Closed hunhoffe closed 6 hours ago
It should now be possible to also replicate the failure in the minimal-matrix-scalar-add
branch
I saw that the example was instantiating one air.channel
(not broadcasting) is trying to access 4 different aie cores at different time phases via a for-loop nest. This is not going to work for now because air.channel
lowers to circuit-switched routings using aie.flow
ops, which are static connections. This might be enabled in the future when in the future we lower to dynamically routed packet-switched routing.
For now, I can only see the test to work by instantiating four air.channels
(or a bundle of [2,2] air.channels), spatially parallelized via either hand unrolling or using a parent scf.parallel/forall
loop.
https://github.com/Xilinx/mlir-air/pull/637 also contains some minor fixes.

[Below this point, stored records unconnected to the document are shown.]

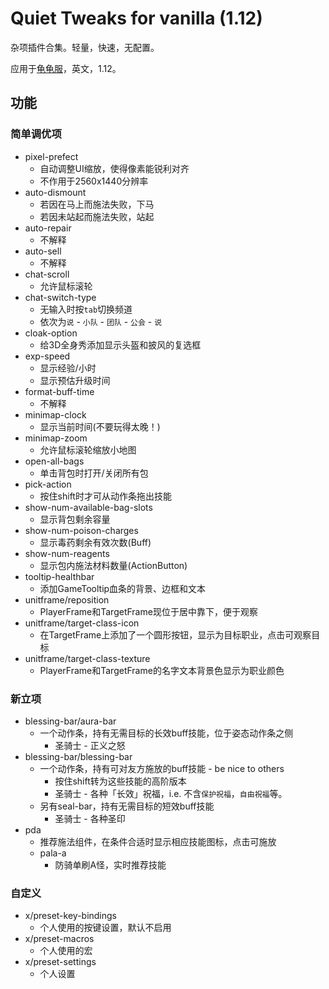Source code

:# Quiet Tweaks for vanilla (1.12)

杂项插件合集。轻量，快速，无配置。

应用于[龟龟服](https://turtle-wow.org/)，英文，1.12。

## 功能

### 简单调优项

- pixel-prefect
    - 自动调整UI缩放，使得像素能锐利对齐
    - 不作用于2560x1440分辨率
- auto-dismount
    - 若因在马上而施法失败，下马
    - 若因未站起而施法失败，站起
- auto-repair
    - 不解释
- auto-sell
    - 不解释
- chat-scroll
    - 允许鼠标滚轮
- chat-switch-type
    - 无输入时按`tab`切换频道
    - 依次为`说` - `小队` - `团队` - `公会` - `说`
- cloak-option
    - 给3D全身秀添加显示头盔和披风的复选框
- exp-speed
    - 显示经验/小时
    - 显示预估升级时间
- format-buff-time
    - 不解释
- minimap-clock
    - 显示当前时间(不要玩得太晚！)
- minimap-zoom
    - 允许鼠标滚轮缩放小地图
- open-all-bags
    - 单击背包时打开/关闭所有包
- pick-action
    - 按住shift时才可从动作条拖出技能
- show-num-available-bag-slots
    - 显示背包剩余容量
- show-num-poison-charges
    - 显示毒药剩余有效次数(Buff)
- show-num-reagents
    - 显示包内施法材料数量(ActionButton)
- tooltip-healthbar
    - 添加GameTooltip血条的背景、边框和文本
- unitframe/reposition
    - PlayerFrame和TargetFrame现位于居中靠下，便于观察
- unitframe/target-class-icon
    - 在TargetFrame上添加了一个圆形按钮，显示为目标职业，点击可观察目标
- unitframe/target-class-texture
    - PlayerFrame和TargetFrame的名字文本背景色显示为职业颜色

### 新立项

- blessing-bar/aura-bar
    - 一个动作条，持有无需目标的长效buff技能，位于姿态动作条之侧
        - 圣骑士 - 正义之怒
- blessing-bar/blessing-bar
    - 一个动作条，持有可对友方施放的buff技能 - be nice to others
        - 按住shift转为这些技能的高阶版本
        - 圣骑士 - 各种「长效」祝福，i.e. 不含`保护祝福`，`自由祝福`等。
    - 另有seal-bar，持有无需目标的短效buff技能
        - 圣骑士 - 各种圣印
- pda
    - 推荐施法组件，在条件合适时显示相应技能图标，点击可施放
    - pala-a
        - 防骑单刷A怪，实时推荐技能

### 自定义

- x/preset-key-bindings
    - 个人使用的按键设置，默认不启用
- x/preset-macros
    - 个人使用的宏
- x/preset-settings
    - 个人设置
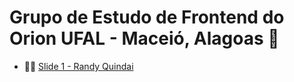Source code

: # Grupo de Estudo de Frontend do Orion UFAL - Maceió, Alagoas 👋

* 👩‍💻 [Slide 1 - Randy Quindai](https://docs.google.com/presentation/d/1frOFs-cneZvTHG5V2du6qAUHKsXAOw-9Z1RNiVxNKvo/edit?usp=sharing)
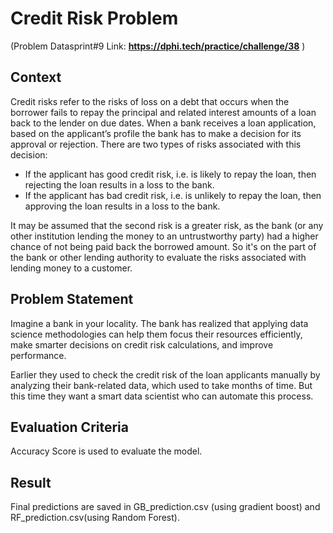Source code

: # Credit Risk Problem
(Problem Datasprint#9  Link: __https://dphi.tech/practice/challenge/38__ )

## Context
Credit risks refer to the risks of loss on a debt that occurs when the borrower fails to repay the principal and related interest amounts of a loan back to the lender on due dates.
When a bank receives a loan application, based on the applicant’s profile the bank has to make a decision for its approval or rejection. There are two types of risks associated with this decision:
* If the applicant has good credit risk, i.e. is likely to repay the loan, then rejecting the loan results in a loss to the bank.
* If the applicant has bad credit risk, i.e. is unlikely to repay the loan, then approving the loan results in a loss to the bank.

It may be assumed that the second risk is a greater risk, as the bank (or any other institution lending the money to an untrustworthy party) had a higher chance of not being paid back the borrowed amount.
So it's on the part of the bank or other lending authority to evaluate the risks associated with lending money to a customer.

## Problem Statement
Imagine a bank in your locality. The bank has realized that applying data science methodologies can help them focus their resources efficiently, make smarter decisions on credit risk calculations, and improve performance.

Earlier they used to check the credit risk of the loan applicants manually by analyzing their bank-related data, which used to take months of time. But this time they want a smart data scientist who can automate this process.

## Evaluation Criteria
Accuracy Score is used to evaluate the model.

## Result
Final predictions are saved in GB_prediction.csv (using gradient boost) and RF_prediction.csv(using Random Forest).
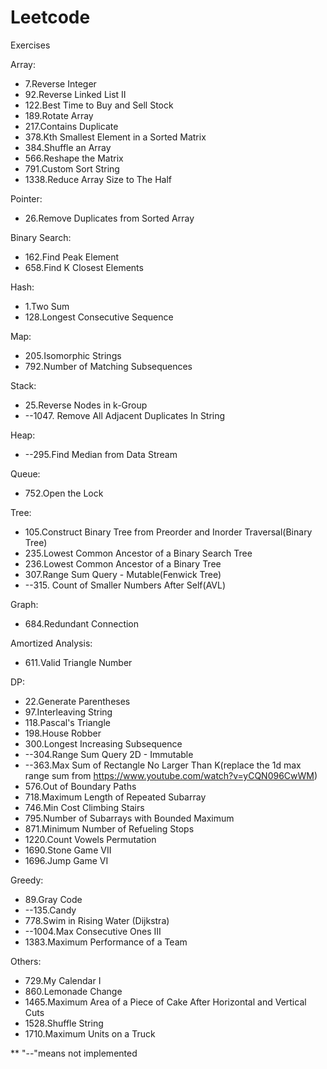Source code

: # Leetcode
 Exercises

Array:
* 7.Reverse Integer
* 92.Reverse Linked List II
* 122.Best Time to Buy and Sell Stock
* 189.Rotate Array
* 217.Contains Duplicate
* 378.Kth Smallest Element in a Sorted Matrix
* 384.Shuffle an Array
* 566.Reshape the Matrix
* 791.Custom Sort String
* 1338.Reduce Array Size to The Half

Pointer:
* 26.Remove Duplicates from Sorted Array

Binary Search:
* 162.Find Peak Element
* 658.Find K Closest Elements

Hash:
* 1.Two Sum
* 128.Longest Consecutive Sequence

Map:
* 205.Isomorphic Strings
* 792.Number of Matching Subsequences

Stack:
* 25.Reverse Nodes in k-Group
* --1047. Remove All Adjacent Duplicates In String

Heap:
* --295.Find Median from Data Stream

Queue:
* 752.Open the Lock

Tree:
* 105.Construct Binary Tree from Preorder and Inorder Traversal(Binary Tree)
* 235.Lowest Common Ancestor of a Binary Search Tree
* 236.Lowest Common Ancestor of a Binary Tree
* 307.Range Sum Query - Mutable(Fenwick Tree)
* --315. Count of Smaller Numbers After Self(AVL)

Graph:
* 684.Redundant Connection

Amortized Analysis:
* 611.Valid Triangle Number

DP:
* 22.Generate Parentheses
* 97.Interleaving String
* 118.Pascal's Triangle
* 198.House Robber
* 300.Longest Increasing Subsequence
* --304.Range Sum Query 2D - Immutable
* --363.Max Sum of Rectangle No Larger Than K(replace the 1d max range sum from https://www.youtube.com/watch?v=yCQN096CwWM)
* 576.Out of Boundary Paths
* 718.Maximum Length of Repeated Subarray
* 746.Min Cost Climbing Stairs
* 795.Number of Subarrays with Bounded Maximum
* 871.Minimum Number of Refueling Stops
* 1220.Count Vowels Permutation
* 1690.Stone Game VII
* 1696.Jump Game VI

Greedy:
* 89.Gray Code
* --135.Candy
* 778.Swim in Rising Water (Dijkstra)
* --1004.Max Consecutive Ones III
* 1383.Maximum Performance of a Team


Others:
* 729.My Calendar I
* 860.Lemonade Change
* 1465.Maximum Area of a Piece of Cake After Horizontal and Vertical Cuts
* 1528.Shuffle String
* 1710.Maximum Units on a Truck

** "--"means not implemented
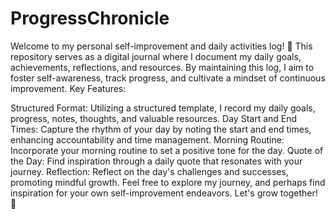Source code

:# ProgressChronicle
Welcome to my personal self-improvement and daily activities log! 🌟 This repository serves as a digital journal where I document my daily goals, achievements, reflections, and resources. By maintaining this log, I aim to foster self-awareness, track progress, and cultivate a mindset of continuous improvement.
Key Features:

Structured Format: Utilizing a structured template, I record my daily goals, progress, notes, thoughts, and valuable resources.
Day Start and End Times: Capture the rhythm of your day by noting the start and end times, enhancing accountability and time management.
Morning Routine: Incorporate your morning routine to set a positive tone for the day.
Quote of the Day: Find inspiration through a daily quote that resonates with your journey.
Reflection: Reflect on the day's challenges and successes, promoting mindful growth.
Feel free to explore my journey, and perhaps find inspiration for your own self-improvement endeavors. Let's grow together! 🚀
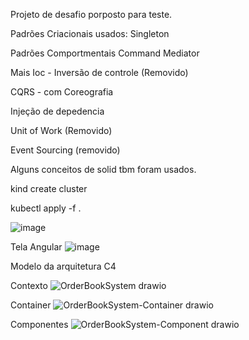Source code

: 
Projeto de desafio porposto para teste.


Padrões Criacionais usados:
Singleton

Padrões Comportmentais
Command
Mediator 

Mais
Ioc - Inversão de controle (Removido)

CQRS - com Coreografia

Injeção de depedencia

Unit of Work (Removido)

Event Sourcing (removido)

Alguns conceitos de solid tbm foram usados.

kind create cluster

kubectl apply -f .

![image](https://github.com/bvarandas/ChallengeDigitas/assets/13907905/852bac3a-0493-45b5-87ff-6e1c03d6c84d)

Tela Angular
![image](https://github.com/bvarandas/ChallengeDigitas/assets/13907905/97426a53-90f9-47c0-bfdd-0a3028c03033)



Modelo da arquitetura C4

Contexto
![OrderBookSystem drawio](https://github.com/bvarandas/ChallengeDigitas/assets/13907905/8f650c56-a98f-4946-8227-79df5b92892d)


Container
![OrderBookSystem-Container drawio](https://github.com/bvarandas/ChallengeDigitas/assets/13907905/98025ae1-07d7-4d9c-a003-027b2ddf1233)


Componentes
![OrderBookSystem-Component drawio](https://github.com/bvarandas/ChallengeDigitas/assets/13907905/42369dce-8f9b-4995-8521-dbd064b0dd1f)
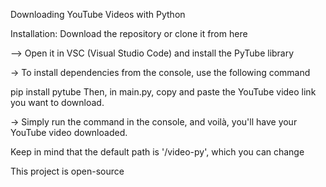 Downloading YouTube Videos with Python

Installation: Download the repository or clone it from here

--> Open it in VSC (Visual Studio Code) and install the PyTube library

-> To install dependencies from the console, use the following command

pip install pytube
Then, in main.py, copy and paste the YouTube video link you want to download.

-> Simply run the command in the console, and voilà, you'll have your YouTube video downloaded.

Keep in mind that the default path is '/video-py', which you can change

This project is open-source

Thank you for the fix ups!
I will go ahead and rewrite the example in a way that uses additional channels (one of the ways you suggested).
I believe I have a version that works here: https://github.com/Xilinx/mlir-air/pull/641
Working version merged in!
From branch
debugging_matrix_scalar_add
, I am working on getting my examplemulti_core_channel
working (this file). The single core version works in this branch, but when I increase the herd size from 1x1 to 2x2, the example does not work any more.To be specific, to replicate run:
When I inspect
programming_examples/matrix_scalar_add/multi_core_channel/build/air_project/npu.air.mlir
, I notice that it looks like all of the data is only going to one core instead of being distributed to all of the cores.